SEATTLE - Applications for apartment projects and those already underway in the Denny Triangle will bring at least 3,000 new units to the area known for traffic congestion as people commute in and out of downtown Seattle.
The city has received an application for a set of twin tower apartments, each 39 stories, at 1901 Minor Avenue. That’s set to create more than 600 units, a block away from a project under construction that brings in more than 300 units.
Another site, at 7th Avenue and Bell Street, is also slated to become twin tower apartments of 40 stories each. All of these plans include hundreds of parking stalls, which have typically come close to matching the number of units in the building.
These are only some of a handful of Denny Triangle projects, intended to house people close to where they work. Amazon is in the process of building several towers along 6th Avenue.
“It’s great that those folks are living near their jobs, because we’re keeping people off the regional highways by building housing next to jobs,” said Jon Scholes, president and CEO of the Downtown Seattle Association.
People currently living in the Denny Triangle area said they see a severe problem with people trying to get on and off the freeways.

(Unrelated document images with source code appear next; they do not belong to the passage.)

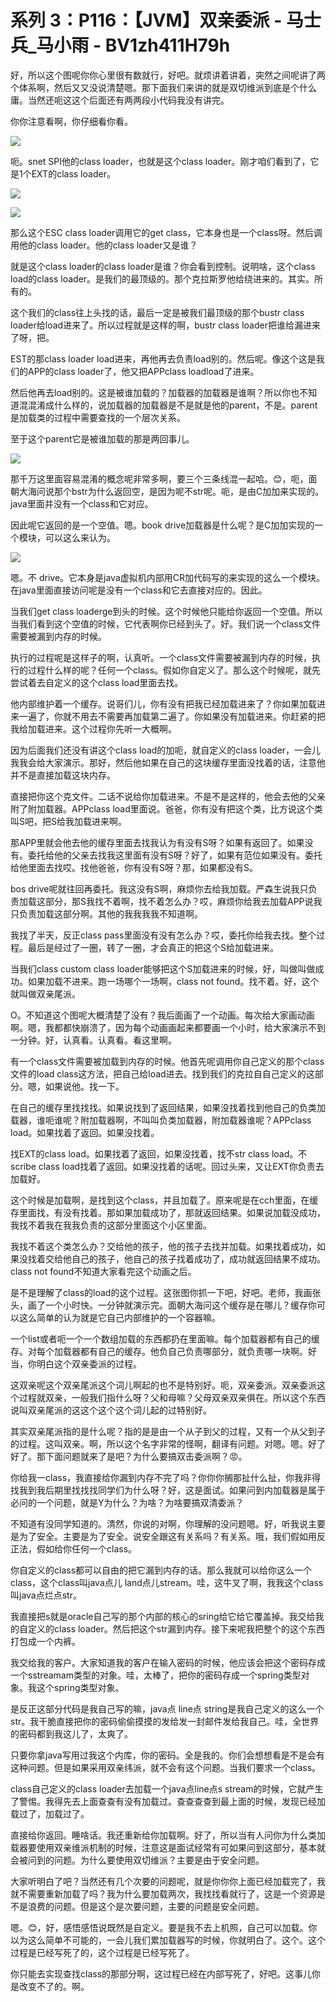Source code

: # 系列 3：P116：【JVM】双亲委派 - 马士兵_马小雨 - BV1zh411H79h

好，所以这个图呢你你心里很有数就行，好吧。就烦讲着讲着，突然之间呢讲了两个体系啊，然后又又没说清楚嗯。那下面我们来讲的就是双切维派到底是个什么庸。当然还呃这这个后面还有两两段小代码我没有讲完。

你你注意看啊，你仔细看你看。

![](img/9c53fced081835cecb12122e3da6f978_1.png)

呃。snet SPI他的class loader，也就是这个class loader。刚才咱们看到了，它是1个EXT的class loader。



![](img/9c53fced081835cecb12122e3da6f978_3.png)

![](img/9c53fced081835cecb12122e3da6f978_4.png)

那么这个ESC class loader调用它的get class，它本身也是一个class呀。然后调用他的class loader。他的class loader又是谁？

就是这个class loader的class loader是谁？你会看到控制。说明啥，这个class load的class loader。是我们的最顶级的。那个克拉斯罗他给绕进来的。其实。所有的。

这个我们的class往上头找的话，最后一定是被我们最顶级的那个bustr class loader给load进来了。所以过程就是这样的啊，bustr class loader把谁给漏进来了呀，把。

EST的那class loader load进来，再他再去负责load别的。然后呢。像这个这是我们的APP的class loader了，他又把APPclass loadload了进来。

然后他再去load别的。这是被谁加载的？加载器的加载器是谁啊？所以你也不知道混混淆成什么样的，说加载器的加载器是不是就是他的parent，不是。parent是加载类的过程中需要查找的一个层次关系。

至于这个parent它是被谁加载的那是两回事儿。

![](img/9c53fced081835cecb12122e3da6f978_6.png)

那千万这里面容易混淆的概念呢非常多啊，要三个三条线混一起哈。😊，呃，面朝大海问说那个bstr为什么返回空，是因为呢不str呢。呃，是由C加加来实现的。java里面并没有一个class和它对应。

因此呢它返回的是一个空值。嗯。book drive加载器是什么呢？是C加加实现的一个模块，可以这么来认为。



![](img/9c53fced081835cecb12122e3da6f978_8.png)

嗯。不 drive。它本身是java虚拟机内部用CR加代码写的来实现的这么一个模块。在java里面直接访问呢是没有一个class和它去直接对应的。因此。

当我们get class loaderge到头的时候。这个时候他只能给你返回一个空值。所以当我们看到这个空值的时候，它代表啊你已经到头了。好。我们说一个class文件需要被漏到内存的时候。

执行的过程呢是这样子的啊，认真听。一个class文件需要被漏到内存的时候，执行的过程什么样的呢？任何一个class。假如你自定义了。那么这个时候呢，就先尝试着去自定义的这个class load里面去找。

他内部维护着一个缓存。说哥们儿，你有没有把我已经加载进来了？你如果加载进来一遍了，你就不用去不需要再加载第二遍了。你如果没有加载进来。你赶紧的把我给加载进来。这个过程你先听一大概啊。

因为后面我们还没有讲这个class load的加呃，就自定义的class loader，一会儿我我会给大家演示。那好，然后他如果在自己的这块缓存里面没找着的话，注意他并不是直接加载这块内存。

直接把你这个克文件。二话不说给你加载进来。不是不是这样的，他会去他的父亲附了附加载器。APPclass load里面说。爸爸，你有没有把这个类，比方说这个类叫S吧，把S给我加载进来啊。

那APP里就会他去他的缓存里面去找我认为有没有S呀？如果有返回了。如果没有。委托给他的父亲去找我这里面有没有S呀？好了，如果有范位如果没有。委托给他里面去找哎。找他爸爸，你有没有S呀？那，如果都没有S。

bos drive呢就往回再委托。我这没有S啊，麻烦你去给我加载。严森生说我只负责加载这部分，那S我找不着啊，找不着怎么办？哎，麻烦你给我去加载APP说我只负责加载这部分啊。其他的我我我我不知道啊。

我找了半天，反正class pass里面没有没有怎么办？哎，委托你给我去找。整个过程。最后是经过了一圈，转了一圈，才会真正的把这个S给加载进来。

当我们class custom class loader能够把这个S加载进来的时候，好，叫做叫做成功。如果加载不进来。跑一场哪个一场啊，class not found。找不着。好，这个就叫做双亲尾派。

O。不知道这个图呢大概清楚了没有？我后面画了一个动画。每次给大家画动画啊。嗯，我都都快崩溃了，因为每个动画画起来都要画一个小时，给大家演示不到一分钟。好，认真看。认真看。看这里啊。

有一个class文件需要被加载到内存的时候。他首先呢调用你自己定义的那个class文件的load class这方法，把自己给load进去。找到我们的克拉自自己定义的这部分。嗯，如果说他。找一下。

在自己的缓存里找找找。如果说找到了返回结果，如果没找着找到他自己的负类加载器，谁呃谁呢？附加载器啊，不叫叫负类加载器，附加载器谁呢？APPclass load。如果找着了返回。如果没找着。

找EXT的class load。如果找着了返回，如果没找着，找不str class load。不scribe class load找着了返回。如果没找着的话呢。回过头来，又让EXT你负责去加载好。

这个时候是加载啊，是找到这个class，并且加载了。原来呢是在cch里面，在缓存里面找，有没有找着。那如果加载成功了，那就返回结果。如果说加载没成功，我找不着我在我我负责的这部分里面这个小区里面。

我找不着这个类怎么办？交给他的孩子，他的孩子去找并加载。如果找着成功，如果没找着交给他自己的孩子，他自己的孩子找着成功了，成功就返回结果不成功。class not found不知道大家看完这个动画之后。

是不是理解了class的load的这个过程。这张图你抓一下吧，好吧。老师，我画张头，画了一个小时快。一分钟就演示完。面朝大海问这个缓存是在哪儿？缓存你可以这么简单的认为就是它自己内部维护的一个容器嘛。

一个list或者呃一个一个数组加载的东西都扔在里面嘛。每个加载器都有自己的缓存。对每个加载器都有自己的缓存。他负自己负责哪部分，就负责哪一块啊。好当，你明白这个双亲委派的过程。

这双亲呢这个双亲尾派这个词儿啊起的也不是特别好。呃，双亲委派。双亲委派这个过程就双亲，一般我们指什么呀？父和母嘛？父母双亲双亲俱在。所以这个东西说叫双亲尾派的这这个这个这个词儿起的过特别好。

其实双亲尾派指的是什么呢？指的是是由一个从子到父的过程，又有一个从父到子的过程。这叫双亲。啊，所以这个名字非常的怪啊，翻译有问题。对嗯。嗯。好了好了。那下面问题就来了是吧？为什么要搞双击委派啊？😡。

你给我一class，我直接给你漏到内存不完了吗？你你你搁那扯什么扯，你我非得找我到我后期里找找找同学们为什么呀？好，这是面试。如果问到内加载器是属于必问的一个问题，就是Y为什么？为啥？为啥要搞双清委派？

不知道有没同学知道的。清然，你说的对啊，你理解的没问题嗯。好，听我说主要是为了安全。主要是为了安全。说安全跟这有关系吗？有关系。哦，我们假如用反正法，假如给你任何一个class。

你自定义的class都可以自由的把它漏到内存的话。那么我就可以给你这么一个class，这个class叫java点儿 land点儿stream。哇，这牛叉了啊，我我这个class叫java点烂点str。

我直接把s就是oracle自己写的那个内部的核心的sring给它给它覆盖掉。我交给我的自定义的class loader。然后把这个str漏到内存。接下来呢我把整个的这个东西打包成一个内裤。

我交给我的客户。大家知道我的客户在输入密码的时候，他应该会把这个密码存成一个sstreamam类型的对象。哇，太棒了，把你的密码存成一个spring类型对象。我这个spring类型对象。

是反正这部分代码是我自己写的嘛，java点 line点 string是我自己定义的这么一个str。我干脆直接把你的密码偷偷摸摸的发给发一封邮件发给我自己。哇，全世界的密码都到我这儿了，太爽了。

只要你拿java写用过我这个内库，你的密码。全是我的。你们会想想看是不是会有这种问题。但是如果采用双亲纬派，就不会有这个问题。当我们要求一个class。

class自己定义的class loader去加载一个java点line点s stream的时候，它就产生了警惕。我得先去上面查查有没有加载过。查查查查到最上面的时候，发现已经加载过了，加载过了。

直接给你返回。睡啥话。我还重新给你加载啊。好了，所以当有人问你为什么类加载器要使用双亲维派机制的时候，注意这是面试经常有可如果问到这部分，基本就会被问到的问题。为什么要使用双切维派？主要是由于安全问题。

大家听明白了吧？当然还有几个次要的问题呢，就是你你你上面已经加载完了，我就不需要重新加载了吗？我为什么要加载两次，我找找看就行了，这是一个资源是不是浪费的问题。但是这个是次要问题，主要的问题是安全问题。

嗯。😊，好，感悟感悟说既然是自定义。要是我不去上机照，自己可以加载。你以为这么简单不可能的，一会儿我们累加载器写的时候，你就明白了。这个。这个过程是已经写死了的，这个过程是已经写死了。

你只能去实现查找class的那部分啊，这过程已经在内部写死了，好吧。这事儿你是改变不了的。啊。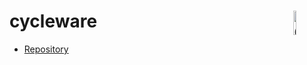 # cycleware <img src="https://elec42.github.com/images/cycleware/logoBot.png" alt="Cycleware Logo" width="10%" height="10%" align=right>

* [Repository](https://github.com/Elec42/cycleware/)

They’re not sure more housing in the area will solve that problem.
“Stewart Street is just wall to wall cars all night anyway. Howell or Olive is the same thing coming back the other way,” said John Cardarelli.
But he said as long as he stays out of the traffic, he doesn’t mind the extra people moving in.
“Let them bring their tax dollars, hopefully, and a little more money into our neighborhood,” he said.
But Amorette Moreno, who travels by bus, said her wait time at each stop and her time spent sitting in traffic has increased drastically as more people have arrived.
“We never see an end to all of this construction, and I think that’s the most frustrating part,” Moreno said.
Anton Babadjanov, who writes for TheUrbanist.org and is part of the Belltown Community Council, said almost 42 percent of people in the Denny Triangle take public transit. More than 9 percent walk, and more than 4 percent bike. That leaves almost 28 percent who drive alone.
“Traffic impacts of new residential buildings are minimal in comparison to new office buildings, although even in this case only about a quarter of workers are expected to arrive by driving alone,” Babadjanov said.
A spokesperson for the Seattle Department of Planning and Development, Bryan Stevens, said, “It’s an area where we plan for high-rise development, but for whatever reason it hadn’t been ripe for that until Amazon and a few other housing projects started moving in.”
The boom is now obvious.
Stevens said the city approved around 6,500 permits per year in the last two years. But in 2015, they’ve already approved 4,700 in the first six months.
That puts Seattle on track to issue 9,000 permits in 2015, a record not seen since 2012.
Stevens said the areas deemed "construction hubs" are carefully tracked by “Access Seattle,” a coordinated effort by the Seattle Department of Transportation and community members.
While the city cannot ask a developer to put a hold on construction to mitigate traffic problems, there can be coordination day to day, to make sure traffic still flows through the area.